- _WHAT IS REQUIRED_: Retype the records below exactly as they appear.

# # # #

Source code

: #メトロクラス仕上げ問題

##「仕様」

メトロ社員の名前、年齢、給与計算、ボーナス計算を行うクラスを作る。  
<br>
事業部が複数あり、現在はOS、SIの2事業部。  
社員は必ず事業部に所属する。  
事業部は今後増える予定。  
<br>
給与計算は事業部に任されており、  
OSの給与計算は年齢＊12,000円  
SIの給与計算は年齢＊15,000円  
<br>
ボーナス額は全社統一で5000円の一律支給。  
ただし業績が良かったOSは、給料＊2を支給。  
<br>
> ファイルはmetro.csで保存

# # # #

- _WORKED SOLUTION_:
Source code

: #メトロクラス仕上げ問題

##「仕様」

メトロ社員の名前、年齢、給与計算、ボーナス計算を行うクラスを作る。  
<br>
事業部が複数あり、現在はOS、SIの2事業部。  
社員は必ず事業部に所属する。  
事業部は今後増える予定。  
<br>
給与計算は事業部に任されており、  
OSの給与計算は年齢＊12,000円  
SIの給与計算は年齢＊15,000円  
<br>
ボーナス額は全社統一で5000円の一律支給。  
ただし業績が良かったOSは、給料＊2を支給。  
<br>
> ファイルはmetro.csで保存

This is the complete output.